DEAR CAROLYN: I have known my daughter-in-law for 14 years, but we have no relationship. We have never had an argument or even any unkind words between us. Their son, our only grandchild, is the apple of my eye and we have a wonderful time with him. The problem is that no matter what I seem to do, my daughter-in-law shuns me. She rarely speaks to me. If I speak to her she responds with one or two words. On a recent visit to their home, there were no sheets on our bed, no towels, and no toilet paper in the bathroom. I had just sent them a gift for their anniversary, and it was sitting in the family room. She never acknowledged it or thanked us.

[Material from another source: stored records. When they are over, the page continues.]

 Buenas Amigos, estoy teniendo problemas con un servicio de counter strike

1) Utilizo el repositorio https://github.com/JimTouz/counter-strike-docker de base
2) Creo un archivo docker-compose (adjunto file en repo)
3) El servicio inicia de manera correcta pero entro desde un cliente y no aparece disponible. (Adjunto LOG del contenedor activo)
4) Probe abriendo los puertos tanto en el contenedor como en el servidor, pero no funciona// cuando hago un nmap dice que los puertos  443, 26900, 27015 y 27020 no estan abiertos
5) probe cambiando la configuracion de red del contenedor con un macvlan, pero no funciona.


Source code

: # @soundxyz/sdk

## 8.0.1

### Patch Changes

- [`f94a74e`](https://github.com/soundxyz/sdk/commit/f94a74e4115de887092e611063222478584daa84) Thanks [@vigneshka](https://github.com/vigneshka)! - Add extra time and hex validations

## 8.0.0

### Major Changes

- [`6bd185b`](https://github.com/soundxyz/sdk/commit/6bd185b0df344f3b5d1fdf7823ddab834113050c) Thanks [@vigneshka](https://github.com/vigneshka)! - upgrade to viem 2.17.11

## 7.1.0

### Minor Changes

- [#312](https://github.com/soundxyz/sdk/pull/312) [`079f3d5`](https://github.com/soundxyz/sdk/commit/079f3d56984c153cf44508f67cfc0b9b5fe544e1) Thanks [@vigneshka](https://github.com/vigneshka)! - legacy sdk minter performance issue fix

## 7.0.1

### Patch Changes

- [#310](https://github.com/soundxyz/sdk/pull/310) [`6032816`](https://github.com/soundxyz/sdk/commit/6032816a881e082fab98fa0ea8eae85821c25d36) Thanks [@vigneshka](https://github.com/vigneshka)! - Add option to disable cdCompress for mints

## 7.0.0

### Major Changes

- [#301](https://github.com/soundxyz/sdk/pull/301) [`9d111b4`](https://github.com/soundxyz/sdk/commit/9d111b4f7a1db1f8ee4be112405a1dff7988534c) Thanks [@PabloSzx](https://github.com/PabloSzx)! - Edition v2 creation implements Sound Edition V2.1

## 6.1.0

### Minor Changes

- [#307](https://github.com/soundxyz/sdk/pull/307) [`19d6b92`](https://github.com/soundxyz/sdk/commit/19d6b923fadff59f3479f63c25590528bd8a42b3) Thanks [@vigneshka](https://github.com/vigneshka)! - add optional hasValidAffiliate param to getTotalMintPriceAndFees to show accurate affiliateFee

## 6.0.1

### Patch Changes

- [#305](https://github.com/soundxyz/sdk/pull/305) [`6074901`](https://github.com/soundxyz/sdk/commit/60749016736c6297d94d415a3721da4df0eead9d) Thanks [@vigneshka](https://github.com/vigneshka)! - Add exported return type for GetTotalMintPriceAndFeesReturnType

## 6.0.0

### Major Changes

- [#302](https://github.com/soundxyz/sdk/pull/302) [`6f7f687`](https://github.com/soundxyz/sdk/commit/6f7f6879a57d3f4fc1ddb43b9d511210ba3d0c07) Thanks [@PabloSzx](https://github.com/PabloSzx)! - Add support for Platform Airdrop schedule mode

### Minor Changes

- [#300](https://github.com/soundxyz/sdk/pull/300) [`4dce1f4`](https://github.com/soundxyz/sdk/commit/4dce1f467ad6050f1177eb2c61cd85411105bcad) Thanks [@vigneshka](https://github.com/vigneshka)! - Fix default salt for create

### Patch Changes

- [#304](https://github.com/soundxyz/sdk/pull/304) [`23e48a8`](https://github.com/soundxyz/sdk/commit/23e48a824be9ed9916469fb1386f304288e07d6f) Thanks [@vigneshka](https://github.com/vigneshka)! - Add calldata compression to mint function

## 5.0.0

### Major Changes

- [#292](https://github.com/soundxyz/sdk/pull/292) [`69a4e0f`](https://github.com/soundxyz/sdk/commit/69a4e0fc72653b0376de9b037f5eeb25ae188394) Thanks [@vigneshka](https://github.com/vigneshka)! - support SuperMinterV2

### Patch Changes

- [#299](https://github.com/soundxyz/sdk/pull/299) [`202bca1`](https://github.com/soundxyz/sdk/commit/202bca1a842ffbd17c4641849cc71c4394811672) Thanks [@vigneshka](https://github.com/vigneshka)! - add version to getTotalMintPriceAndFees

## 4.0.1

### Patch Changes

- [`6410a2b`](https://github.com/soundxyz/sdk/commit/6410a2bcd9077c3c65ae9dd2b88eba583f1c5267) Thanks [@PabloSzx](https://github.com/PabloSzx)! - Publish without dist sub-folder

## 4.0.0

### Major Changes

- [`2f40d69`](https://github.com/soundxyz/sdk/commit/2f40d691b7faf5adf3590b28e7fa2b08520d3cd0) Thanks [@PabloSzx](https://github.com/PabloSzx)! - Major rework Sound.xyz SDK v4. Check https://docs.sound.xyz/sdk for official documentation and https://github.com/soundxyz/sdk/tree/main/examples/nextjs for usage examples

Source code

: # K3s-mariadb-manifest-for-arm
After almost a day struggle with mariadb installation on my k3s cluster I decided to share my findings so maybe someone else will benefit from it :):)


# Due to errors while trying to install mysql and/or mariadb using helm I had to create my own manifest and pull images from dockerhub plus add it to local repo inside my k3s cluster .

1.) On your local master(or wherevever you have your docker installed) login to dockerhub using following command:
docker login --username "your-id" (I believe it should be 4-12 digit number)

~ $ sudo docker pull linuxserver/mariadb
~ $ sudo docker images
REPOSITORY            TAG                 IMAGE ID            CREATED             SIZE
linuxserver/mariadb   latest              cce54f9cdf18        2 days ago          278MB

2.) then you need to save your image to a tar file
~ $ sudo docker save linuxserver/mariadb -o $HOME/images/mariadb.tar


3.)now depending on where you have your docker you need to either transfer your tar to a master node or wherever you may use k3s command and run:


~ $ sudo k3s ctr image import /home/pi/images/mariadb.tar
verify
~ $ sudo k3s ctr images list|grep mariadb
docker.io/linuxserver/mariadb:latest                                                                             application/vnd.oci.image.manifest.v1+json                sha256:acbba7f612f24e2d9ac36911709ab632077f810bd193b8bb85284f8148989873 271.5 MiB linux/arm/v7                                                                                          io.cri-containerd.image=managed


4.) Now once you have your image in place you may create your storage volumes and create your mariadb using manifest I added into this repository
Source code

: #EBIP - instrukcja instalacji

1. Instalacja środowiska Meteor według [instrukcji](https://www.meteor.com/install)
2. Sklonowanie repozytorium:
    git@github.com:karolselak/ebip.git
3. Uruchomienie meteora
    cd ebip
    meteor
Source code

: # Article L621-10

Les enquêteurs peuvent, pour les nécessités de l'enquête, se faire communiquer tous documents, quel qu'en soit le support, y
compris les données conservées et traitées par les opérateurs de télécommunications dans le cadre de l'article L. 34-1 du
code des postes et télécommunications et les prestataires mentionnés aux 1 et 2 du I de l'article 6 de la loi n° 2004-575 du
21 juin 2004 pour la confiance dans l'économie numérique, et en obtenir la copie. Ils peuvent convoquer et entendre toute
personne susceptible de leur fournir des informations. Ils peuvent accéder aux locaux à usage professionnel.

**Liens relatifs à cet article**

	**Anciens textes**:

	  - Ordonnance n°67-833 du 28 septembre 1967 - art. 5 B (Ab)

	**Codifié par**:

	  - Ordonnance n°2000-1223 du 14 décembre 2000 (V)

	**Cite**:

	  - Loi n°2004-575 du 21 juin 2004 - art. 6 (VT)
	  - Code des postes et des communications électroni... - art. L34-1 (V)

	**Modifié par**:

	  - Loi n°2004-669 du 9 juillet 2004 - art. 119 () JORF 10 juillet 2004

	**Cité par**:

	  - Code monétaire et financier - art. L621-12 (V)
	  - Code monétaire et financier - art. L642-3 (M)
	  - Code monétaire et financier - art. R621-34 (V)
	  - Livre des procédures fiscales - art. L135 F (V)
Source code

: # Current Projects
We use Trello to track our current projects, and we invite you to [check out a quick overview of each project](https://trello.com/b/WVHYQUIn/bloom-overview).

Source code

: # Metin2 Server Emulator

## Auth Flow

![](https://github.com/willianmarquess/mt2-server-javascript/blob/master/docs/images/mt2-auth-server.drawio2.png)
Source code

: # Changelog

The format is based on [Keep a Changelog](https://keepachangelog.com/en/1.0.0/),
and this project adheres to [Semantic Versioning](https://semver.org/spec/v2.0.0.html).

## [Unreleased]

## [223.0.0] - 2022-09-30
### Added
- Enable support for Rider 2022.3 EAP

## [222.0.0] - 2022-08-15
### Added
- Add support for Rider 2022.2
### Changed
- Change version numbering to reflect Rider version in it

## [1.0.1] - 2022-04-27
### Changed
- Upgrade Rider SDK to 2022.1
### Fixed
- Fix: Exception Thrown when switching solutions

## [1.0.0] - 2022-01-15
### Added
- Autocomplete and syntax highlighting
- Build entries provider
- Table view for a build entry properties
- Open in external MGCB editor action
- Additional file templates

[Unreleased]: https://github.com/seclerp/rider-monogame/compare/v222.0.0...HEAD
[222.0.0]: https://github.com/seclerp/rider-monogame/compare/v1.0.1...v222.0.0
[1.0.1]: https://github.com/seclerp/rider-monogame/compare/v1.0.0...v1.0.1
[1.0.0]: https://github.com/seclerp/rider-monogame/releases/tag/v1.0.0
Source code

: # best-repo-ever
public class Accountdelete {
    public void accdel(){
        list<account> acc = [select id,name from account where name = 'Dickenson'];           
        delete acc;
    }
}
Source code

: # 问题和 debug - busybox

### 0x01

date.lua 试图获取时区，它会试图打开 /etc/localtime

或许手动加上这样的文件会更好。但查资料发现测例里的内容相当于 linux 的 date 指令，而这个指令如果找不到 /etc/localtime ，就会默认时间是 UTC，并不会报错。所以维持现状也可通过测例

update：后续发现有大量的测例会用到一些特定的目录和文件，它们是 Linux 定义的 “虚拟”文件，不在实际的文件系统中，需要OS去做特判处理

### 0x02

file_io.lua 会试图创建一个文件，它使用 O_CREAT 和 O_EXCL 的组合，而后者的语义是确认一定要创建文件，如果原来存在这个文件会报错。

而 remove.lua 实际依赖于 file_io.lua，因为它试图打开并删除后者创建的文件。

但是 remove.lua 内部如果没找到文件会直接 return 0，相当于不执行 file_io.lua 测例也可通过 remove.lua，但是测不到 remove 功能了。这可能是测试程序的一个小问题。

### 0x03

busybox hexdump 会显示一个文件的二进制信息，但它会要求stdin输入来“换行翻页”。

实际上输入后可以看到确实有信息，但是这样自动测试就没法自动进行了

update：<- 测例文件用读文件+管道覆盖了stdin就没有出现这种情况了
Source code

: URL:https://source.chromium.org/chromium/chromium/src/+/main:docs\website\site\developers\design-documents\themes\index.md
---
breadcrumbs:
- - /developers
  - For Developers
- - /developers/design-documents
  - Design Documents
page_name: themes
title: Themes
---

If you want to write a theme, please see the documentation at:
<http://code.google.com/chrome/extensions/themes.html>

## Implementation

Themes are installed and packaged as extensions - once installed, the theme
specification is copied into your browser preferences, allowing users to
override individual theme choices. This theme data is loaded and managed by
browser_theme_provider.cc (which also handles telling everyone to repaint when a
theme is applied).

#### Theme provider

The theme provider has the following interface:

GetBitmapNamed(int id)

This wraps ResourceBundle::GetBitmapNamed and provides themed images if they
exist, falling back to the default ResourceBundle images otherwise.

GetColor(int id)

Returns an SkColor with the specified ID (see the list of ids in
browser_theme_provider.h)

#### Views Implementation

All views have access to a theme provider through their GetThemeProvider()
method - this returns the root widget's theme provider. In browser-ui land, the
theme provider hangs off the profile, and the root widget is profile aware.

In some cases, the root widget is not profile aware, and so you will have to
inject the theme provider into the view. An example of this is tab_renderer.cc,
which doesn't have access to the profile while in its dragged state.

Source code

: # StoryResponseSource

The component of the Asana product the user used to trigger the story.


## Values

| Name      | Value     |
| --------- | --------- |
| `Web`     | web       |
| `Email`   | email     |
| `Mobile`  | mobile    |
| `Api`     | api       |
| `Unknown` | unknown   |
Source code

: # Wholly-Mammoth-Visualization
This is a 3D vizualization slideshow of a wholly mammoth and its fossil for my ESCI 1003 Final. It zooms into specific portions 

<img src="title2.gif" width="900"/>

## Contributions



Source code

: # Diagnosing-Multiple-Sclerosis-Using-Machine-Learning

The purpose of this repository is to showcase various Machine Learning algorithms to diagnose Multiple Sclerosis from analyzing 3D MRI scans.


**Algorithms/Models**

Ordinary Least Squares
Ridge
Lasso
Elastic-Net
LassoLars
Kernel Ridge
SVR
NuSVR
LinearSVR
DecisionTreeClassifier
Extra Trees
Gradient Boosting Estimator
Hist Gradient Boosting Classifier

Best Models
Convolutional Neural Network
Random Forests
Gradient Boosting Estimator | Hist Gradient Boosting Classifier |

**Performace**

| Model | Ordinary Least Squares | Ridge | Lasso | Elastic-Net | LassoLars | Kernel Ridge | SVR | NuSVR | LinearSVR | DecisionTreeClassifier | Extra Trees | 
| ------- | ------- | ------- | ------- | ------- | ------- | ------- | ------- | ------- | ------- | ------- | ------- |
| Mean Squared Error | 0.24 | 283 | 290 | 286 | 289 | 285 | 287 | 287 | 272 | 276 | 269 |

I asked my son, in private, what I might do to improve my relationship with her. He said there is no problem; she’s like that with everyone, she is just quiet. He seemed annoyed I would even ask. I clarified that if I perceived it to be a problem then there was validity in that, but he simply changed the subject.
I know things could be much worse. She is not mean to me; she does not prevent access to my grandchild or overtly interfere with my relationship with my son. It is just so terribly awkward and uncomfortable to be around someone who works so hard to maintain distance. I worry that if I try to address this directly with her, I jeopardize what I currently have. I sadly find myself simply ignoring her during our visits now, since I cannot continue to tolerate what I perceive as her rejection of me.
I vacillate between accepting her “as she is” and being angry at what can only be described as rudeness. Your suggestions?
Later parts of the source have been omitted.